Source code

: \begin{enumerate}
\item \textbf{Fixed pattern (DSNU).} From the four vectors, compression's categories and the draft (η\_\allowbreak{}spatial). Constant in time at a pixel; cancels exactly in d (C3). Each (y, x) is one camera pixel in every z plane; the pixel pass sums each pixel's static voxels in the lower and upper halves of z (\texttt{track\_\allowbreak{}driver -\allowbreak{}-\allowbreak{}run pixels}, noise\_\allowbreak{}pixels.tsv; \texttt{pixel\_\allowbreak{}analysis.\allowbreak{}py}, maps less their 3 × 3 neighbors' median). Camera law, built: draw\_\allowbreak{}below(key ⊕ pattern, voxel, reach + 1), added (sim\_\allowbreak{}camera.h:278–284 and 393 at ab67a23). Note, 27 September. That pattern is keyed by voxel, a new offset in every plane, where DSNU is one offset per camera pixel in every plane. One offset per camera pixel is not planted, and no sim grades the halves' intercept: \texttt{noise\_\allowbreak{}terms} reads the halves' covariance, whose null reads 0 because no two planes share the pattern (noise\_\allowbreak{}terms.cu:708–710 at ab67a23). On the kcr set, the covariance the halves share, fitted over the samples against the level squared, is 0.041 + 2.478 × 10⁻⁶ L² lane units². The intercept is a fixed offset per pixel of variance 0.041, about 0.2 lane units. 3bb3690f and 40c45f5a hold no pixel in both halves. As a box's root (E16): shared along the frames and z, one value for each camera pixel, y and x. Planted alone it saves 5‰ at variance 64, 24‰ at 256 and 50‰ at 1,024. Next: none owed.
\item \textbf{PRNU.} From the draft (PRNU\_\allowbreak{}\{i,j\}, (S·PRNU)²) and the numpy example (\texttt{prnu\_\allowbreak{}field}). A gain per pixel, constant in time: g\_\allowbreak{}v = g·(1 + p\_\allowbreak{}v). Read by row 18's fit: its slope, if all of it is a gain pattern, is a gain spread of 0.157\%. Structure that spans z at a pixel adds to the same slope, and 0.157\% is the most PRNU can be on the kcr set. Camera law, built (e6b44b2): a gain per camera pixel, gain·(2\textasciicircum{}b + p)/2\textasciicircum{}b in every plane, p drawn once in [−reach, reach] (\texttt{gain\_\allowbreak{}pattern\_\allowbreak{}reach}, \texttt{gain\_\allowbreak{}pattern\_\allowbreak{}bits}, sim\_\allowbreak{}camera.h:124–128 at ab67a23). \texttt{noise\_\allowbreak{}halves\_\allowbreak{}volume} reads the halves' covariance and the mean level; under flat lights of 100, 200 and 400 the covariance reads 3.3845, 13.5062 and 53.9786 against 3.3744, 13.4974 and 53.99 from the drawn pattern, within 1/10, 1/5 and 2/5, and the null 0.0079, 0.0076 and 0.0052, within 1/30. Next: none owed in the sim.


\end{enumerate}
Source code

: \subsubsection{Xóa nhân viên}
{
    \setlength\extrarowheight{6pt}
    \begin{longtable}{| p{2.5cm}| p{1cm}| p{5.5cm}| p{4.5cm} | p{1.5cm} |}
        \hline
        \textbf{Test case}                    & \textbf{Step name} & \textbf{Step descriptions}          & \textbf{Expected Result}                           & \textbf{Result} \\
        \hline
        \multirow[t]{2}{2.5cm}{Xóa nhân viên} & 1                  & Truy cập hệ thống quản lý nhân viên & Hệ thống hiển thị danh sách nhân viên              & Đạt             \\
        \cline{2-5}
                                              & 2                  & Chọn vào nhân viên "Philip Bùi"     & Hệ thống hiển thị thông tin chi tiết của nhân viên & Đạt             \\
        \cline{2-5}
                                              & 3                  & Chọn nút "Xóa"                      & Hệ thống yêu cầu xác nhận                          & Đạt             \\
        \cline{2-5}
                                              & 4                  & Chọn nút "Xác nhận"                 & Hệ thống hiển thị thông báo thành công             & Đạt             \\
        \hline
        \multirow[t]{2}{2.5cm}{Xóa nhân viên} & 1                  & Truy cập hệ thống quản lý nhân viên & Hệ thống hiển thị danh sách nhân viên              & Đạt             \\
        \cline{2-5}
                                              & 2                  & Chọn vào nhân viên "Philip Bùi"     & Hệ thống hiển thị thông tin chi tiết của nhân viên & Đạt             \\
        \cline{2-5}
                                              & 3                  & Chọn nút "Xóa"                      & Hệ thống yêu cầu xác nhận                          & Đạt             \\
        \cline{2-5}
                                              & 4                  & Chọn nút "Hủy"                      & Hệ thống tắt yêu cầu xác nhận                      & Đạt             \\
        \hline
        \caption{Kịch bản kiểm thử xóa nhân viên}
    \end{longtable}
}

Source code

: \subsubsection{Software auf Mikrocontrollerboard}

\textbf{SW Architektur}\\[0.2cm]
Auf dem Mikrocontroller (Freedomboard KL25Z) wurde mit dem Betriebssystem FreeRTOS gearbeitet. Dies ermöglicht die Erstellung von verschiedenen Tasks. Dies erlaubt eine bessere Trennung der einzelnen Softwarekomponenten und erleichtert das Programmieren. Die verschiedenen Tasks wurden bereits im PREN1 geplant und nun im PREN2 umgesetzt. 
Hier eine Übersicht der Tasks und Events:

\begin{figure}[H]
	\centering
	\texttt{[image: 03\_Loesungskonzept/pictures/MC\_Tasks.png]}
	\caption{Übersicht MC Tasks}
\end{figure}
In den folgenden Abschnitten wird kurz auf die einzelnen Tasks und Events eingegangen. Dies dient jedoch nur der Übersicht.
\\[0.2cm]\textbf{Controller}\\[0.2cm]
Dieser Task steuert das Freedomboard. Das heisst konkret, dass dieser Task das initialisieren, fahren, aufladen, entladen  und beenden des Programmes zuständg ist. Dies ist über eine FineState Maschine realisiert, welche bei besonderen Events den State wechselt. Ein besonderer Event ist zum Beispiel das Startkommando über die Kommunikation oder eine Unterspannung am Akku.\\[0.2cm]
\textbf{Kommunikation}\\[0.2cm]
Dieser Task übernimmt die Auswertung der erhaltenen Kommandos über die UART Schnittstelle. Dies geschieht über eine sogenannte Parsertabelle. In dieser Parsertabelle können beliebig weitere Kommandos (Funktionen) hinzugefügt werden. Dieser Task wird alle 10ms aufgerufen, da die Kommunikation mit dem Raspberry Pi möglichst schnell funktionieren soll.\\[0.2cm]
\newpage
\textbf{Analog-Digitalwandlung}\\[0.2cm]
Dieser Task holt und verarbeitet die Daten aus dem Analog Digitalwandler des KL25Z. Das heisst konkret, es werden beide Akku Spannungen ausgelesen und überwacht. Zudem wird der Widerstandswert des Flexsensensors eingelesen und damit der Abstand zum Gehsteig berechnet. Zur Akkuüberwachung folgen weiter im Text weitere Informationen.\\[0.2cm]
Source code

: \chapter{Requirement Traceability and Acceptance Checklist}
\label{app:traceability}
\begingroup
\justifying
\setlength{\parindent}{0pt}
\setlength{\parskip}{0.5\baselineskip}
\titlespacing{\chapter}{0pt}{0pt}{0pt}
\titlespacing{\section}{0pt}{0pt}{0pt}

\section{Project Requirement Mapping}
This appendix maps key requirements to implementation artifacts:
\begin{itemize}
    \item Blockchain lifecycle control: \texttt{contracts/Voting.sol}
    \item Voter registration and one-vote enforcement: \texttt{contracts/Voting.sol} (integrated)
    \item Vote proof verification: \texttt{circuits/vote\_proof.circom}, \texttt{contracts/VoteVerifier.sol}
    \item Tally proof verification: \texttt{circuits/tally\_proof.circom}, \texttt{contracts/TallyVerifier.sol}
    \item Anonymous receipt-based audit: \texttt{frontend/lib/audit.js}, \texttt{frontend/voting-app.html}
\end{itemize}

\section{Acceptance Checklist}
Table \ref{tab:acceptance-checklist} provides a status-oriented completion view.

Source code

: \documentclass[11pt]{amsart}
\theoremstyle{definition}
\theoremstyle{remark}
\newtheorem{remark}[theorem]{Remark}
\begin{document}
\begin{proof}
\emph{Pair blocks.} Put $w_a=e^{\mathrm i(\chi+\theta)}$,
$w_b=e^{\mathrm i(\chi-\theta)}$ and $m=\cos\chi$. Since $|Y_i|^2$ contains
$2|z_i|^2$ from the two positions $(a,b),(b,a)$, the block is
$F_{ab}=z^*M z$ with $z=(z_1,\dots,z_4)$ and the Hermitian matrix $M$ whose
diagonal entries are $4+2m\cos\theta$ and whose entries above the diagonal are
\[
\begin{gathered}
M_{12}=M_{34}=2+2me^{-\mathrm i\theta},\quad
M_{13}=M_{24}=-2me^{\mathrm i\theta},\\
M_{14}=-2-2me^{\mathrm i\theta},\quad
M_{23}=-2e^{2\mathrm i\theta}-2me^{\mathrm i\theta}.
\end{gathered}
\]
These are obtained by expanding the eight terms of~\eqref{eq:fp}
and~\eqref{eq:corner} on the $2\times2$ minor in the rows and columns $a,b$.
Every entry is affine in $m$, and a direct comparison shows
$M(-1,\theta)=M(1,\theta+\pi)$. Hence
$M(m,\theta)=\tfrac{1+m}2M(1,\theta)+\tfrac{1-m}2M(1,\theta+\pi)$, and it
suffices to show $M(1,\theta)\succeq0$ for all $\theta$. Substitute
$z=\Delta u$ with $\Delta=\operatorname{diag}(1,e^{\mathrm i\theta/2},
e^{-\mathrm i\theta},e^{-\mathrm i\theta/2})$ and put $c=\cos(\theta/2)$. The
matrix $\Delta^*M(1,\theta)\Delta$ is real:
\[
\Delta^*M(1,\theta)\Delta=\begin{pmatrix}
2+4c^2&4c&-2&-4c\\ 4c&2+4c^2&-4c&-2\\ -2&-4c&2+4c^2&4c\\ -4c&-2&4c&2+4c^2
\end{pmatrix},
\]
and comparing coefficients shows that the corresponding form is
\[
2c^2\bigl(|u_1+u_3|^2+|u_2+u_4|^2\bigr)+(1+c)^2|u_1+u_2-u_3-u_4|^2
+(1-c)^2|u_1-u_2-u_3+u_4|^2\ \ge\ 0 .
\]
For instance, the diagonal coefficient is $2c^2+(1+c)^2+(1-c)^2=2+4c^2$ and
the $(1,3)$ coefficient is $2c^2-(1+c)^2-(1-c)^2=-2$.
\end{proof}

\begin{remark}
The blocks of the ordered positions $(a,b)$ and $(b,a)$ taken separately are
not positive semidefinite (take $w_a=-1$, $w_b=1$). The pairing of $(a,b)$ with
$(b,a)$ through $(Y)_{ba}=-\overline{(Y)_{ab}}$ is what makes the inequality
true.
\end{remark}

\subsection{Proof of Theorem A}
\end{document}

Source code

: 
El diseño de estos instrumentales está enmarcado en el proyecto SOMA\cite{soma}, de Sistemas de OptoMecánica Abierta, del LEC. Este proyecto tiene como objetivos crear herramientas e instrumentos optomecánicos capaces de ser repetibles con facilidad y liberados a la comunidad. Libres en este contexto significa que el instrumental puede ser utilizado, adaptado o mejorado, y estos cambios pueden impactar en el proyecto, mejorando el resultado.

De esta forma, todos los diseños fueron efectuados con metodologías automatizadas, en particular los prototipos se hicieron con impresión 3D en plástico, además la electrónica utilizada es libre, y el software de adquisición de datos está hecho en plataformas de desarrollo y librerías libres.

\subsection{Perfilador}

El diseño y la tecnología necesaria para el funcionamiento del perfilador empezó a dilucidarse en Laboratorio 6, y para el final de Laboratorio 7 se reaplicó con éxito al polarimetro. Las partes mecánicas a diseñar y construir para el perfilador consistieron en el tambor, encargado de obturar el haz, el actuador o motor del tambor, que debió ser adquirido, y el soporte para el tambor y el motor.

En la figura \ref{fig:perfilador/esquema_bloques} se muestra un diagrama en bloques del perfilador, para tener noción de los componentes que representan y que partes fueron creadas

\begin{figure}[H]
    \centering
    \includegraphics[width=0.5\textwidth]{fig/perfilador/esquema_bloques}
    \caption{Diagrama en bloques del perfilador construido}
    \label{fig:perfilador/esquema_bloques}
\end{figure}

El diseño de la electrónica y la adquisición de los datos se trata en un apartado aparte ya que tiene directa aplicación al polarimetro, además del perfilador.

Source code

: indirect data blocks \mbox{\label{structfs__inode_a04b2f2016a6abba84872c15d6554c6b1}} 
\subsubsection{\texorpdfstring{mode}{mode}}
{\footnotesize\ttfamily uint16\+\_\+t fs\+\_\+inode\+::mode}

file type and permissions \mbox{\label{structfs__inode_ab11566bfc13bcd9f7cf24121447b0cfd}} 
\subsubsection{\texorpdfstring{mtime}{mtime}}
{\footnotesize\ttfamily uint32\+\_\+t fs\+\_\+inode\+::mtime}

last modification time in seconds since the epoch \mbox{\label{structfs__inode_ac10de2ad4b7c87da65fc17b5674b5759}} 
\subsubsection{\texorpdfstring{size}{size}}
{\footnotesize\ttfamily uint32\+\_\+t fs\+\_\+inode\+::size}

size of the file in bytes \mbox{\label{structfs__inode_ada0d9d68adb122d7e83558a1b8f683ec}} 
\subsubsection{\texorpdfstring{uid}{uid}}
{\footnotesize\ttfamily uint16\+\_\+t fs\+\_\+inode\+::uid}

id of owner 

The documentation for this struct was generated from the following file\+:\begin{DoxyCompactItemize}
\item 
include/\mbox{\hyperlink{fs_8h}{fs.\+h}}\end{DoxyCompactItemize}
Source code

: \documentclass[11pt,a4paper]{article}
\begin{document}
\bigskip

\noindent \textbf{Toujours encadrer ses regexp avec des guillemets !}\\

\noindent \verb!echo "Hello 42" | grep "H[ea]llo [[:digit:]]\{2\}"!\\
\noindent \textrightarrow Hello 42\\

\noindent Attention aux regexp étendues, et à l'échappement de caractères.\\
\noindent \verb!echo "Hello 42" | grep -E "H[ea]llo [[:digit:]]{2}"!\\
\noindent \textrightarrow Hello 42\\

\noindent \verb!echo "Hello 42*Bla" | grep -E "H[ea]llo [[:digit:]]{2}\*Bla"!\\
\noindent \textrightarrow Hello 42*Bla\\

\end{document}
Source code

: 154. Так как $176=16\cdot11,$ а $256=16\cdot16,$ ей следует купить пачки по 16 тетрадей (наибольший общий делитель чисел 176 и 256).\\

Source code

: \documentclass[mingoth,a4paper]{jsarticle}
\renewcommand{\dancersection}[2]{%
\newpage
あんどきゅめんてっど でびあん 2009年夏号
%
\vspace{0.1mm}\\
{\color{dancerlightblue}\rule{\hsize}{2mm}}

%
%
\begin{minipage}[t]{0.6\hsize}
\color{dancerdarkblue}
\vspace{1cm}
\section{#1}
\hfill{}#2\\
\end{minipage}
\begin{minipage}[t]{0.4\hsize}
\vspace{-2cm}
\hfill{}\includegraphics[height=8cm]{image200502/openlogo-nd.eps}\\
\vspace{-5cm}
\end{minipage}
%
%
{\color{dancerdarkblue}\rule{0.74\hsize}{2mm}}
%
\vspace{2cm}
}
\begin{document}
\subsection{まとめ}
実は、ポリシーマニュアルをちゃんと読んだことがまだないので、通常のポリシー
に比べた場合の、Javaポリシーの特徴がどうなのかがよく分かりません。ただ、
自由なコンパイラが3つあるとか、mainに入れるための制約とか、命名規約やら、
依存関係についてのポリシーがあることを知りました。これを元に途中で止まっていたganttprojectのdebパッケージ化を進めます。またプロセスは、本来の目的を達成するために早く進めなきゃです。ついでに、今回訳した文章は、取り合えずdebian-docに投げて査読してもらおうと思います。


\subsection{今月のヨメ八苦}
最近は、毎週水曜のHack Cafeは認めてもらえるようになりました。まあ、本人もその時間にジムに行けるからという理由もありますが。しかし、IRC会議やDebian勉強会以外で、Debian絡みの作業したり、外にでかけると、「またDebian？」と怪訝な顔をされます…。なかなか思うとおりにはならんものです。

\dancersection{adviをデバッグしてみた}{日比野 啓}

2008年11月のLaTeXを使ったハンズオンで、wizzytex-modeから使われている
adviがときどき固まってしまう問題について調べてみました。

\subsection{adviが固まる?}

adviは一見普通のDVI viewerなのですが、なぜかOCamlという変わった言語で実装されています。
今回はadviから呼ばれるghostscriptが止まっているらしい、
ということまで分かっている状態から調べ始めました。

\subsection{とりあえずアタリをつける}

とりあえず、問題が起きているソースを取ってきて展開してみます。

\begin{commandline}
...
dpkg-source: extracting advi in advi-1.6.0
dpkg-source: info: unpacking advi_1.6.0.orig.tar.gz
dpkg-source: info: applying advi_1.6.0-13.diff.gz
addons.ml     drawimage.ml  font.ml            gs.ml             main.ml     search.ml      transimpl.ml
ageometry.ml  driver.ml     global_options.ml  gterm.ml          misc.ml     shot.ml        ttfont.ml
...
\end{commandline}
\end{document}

···

The reply should hold only the lines from the beginning of the listing above through the line with "Next: none owed.", each one written exactly as it appears.

• ANSWER BOX
Source code

: \begin{enumerate}
\item \textbf{Fixed pattern (DSNU).} From the four vectors, compression's categories and the draft (η\_\allowbreak{}spatial). Constant in time at a pixel; cancels exactly in d (C3). Each (y, x) is one camera pixel in every z plane; the pixel pass sums each pixel's static voxels in the lower and upper halves of z (\texttt{track\_\allowbreak{}driver -\allowbreak{}-\allowbreak{}run pixels}, noise\_\allowbreak{}pixels.tsv; \texttt{pixel\_\allowbreak{}analysis.\allowbreak{}py}, maps less their 3 × 3 neighbors' median). Camera law, built: draw\_\allowbreak{}below(key ⊕ pattern, voxel, reach + 1), added (sim\_\allowbreak{}camera.h:278–284 and 393 at ab67a23). Note, 27 September. That pattern is keyed by voxel, a new offset in every plane, where DSNU is one offset per camera pixel in every plane. One offset per camera pixel is not planted, and no sim grades the halves' intercept: \texttt{noise\_\allowbreak{}terms} reads the halves' covariance, whose null reads 0 because no two planes share the pattern (noise\_\allowbreak{}terms.cu:708–710 at ab67a23). On the kcr set, the covariance the halves share, fitted over the samples against the level squared, is 0.041 + 2.478 × 10⁻⁶ L² lane units². The intercept is a fixed offset per pixel of variance 0.041, about 0.2 lane units. 3bb3690f and 40c45f5a hold no pixel in both halves. As a box's root (E16): shared along the frames and z, one value for each camera pixel, y and x. Planted alone it saves 5‰ at variance 64, 24‰ at 256 and 50‰ at 1,024. Next: none owed.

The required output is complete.